# [How to complete this task]
Please repeat every record exactly, leaving out any pictures.

# [Dataset entries]

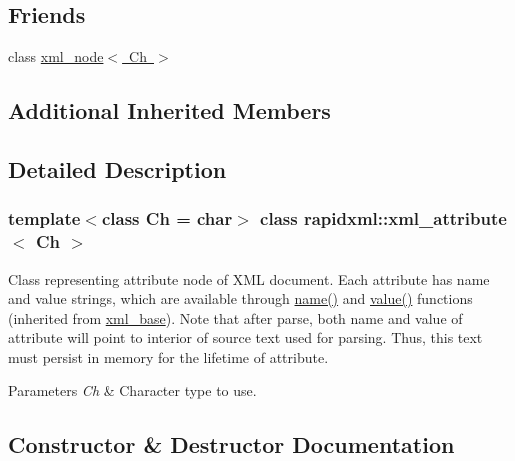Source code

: \subsection*{Friends}
\begin{DoxyCompactItemize}
\item 
class \mbox{\hyperlink{classrapidxml_1_1xml__attribute_aa7e464ce3fe512598ff8dda47291941f}{xml\+\_\+node$<$ Ch $>$}}
\end{DoxyCompactItemize}
\subsection*{Additional Inherited Members}


\subsection{Detailed Description}
\subsubsection*{template$<$class Ch = char$>$\newline
class rapidxml\+::xml\+\_\+attribute$<$ Ch $>$}

Class representing attribute node of X\+ML document. Each attribute has name and value strings, which are available through \mbox{\hyperlink{classrapidxml_1_1xml__base_aef8ae147fbee59209f714274afc80dc4}{name()}} and \mbox{\hyperlink{classrapidxml_1_1xml__base_a6af65de5e59ac497cd69838f8a89d602}{value()}} functions (inherited from \mbox{\hyperlink{classrapidxml_1_1xml__base}{xml\+\_\+base}}). Note that after parse, both name and value of attribute will point to interior of source text used for parsing. Thus, this text must persist in memory for the lifetime of attribute. 
\begin{DoxyParams}{Parameters}
{\em Ch} & Character type to use. \\
\hline
\end{DoxyParams}


\subsection{Constructor \& Destructor Documentation}
\mbox{\label{classrapidxml_1_1xml__attribute_a26be291103917d3e8de110d46dd83816}}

# [Answer area]
Source code

: \subsection*{Friends}
\begin{DoxyCompactItemize}
\item 
class \mbox{\hyperlink{classrapidxml_1_1xml__attribute_aa7e464ce3fe512598ff8dda47291941f}{xml\+\_\+node$<$ Ch $>$}}
\end{DoxyCompactItemize}
\subsection*{Additional Inherited Members}


\subsection{Detailed Description}
\subsubsection*{template$<$class Ch = char$>$\newline
class rapidxml\+::xml\+\_\+attribute$<$ Ch $>$}

Class representing attribute node of X\+ML document. Each attribute has name and value strings, which are available through \mbox{\hyperlink{classrapidxml_1_1xml__base_aef8ae147fbee59209f714274afc80dc4}{name()}} and \mbox{\hyperlink{classrapidxml_1_1xml__base_a6af65de5e59ac497cd69838f8a89d602}{value()}} functions (inherited from \mbox{\hyperlink{classrapidxml_1_1xml__base}{xml\+\_\+base}}). Note that after parse, both name and value of attribute will point to interior of source text used for parsing. Thus, this text must persist in memory for the lifetime of attribute. 
\begin{DoxyParams}{Parameters}
{\em Ch} & Character type to use. \\
\hline
\end{DoxyParams}


\subsection{Constructor \& Destructor Documentation}
\mbox{\label{classrapidxml_1_1xml__attribute_a26be291103917d3e8de110d46dd83816}}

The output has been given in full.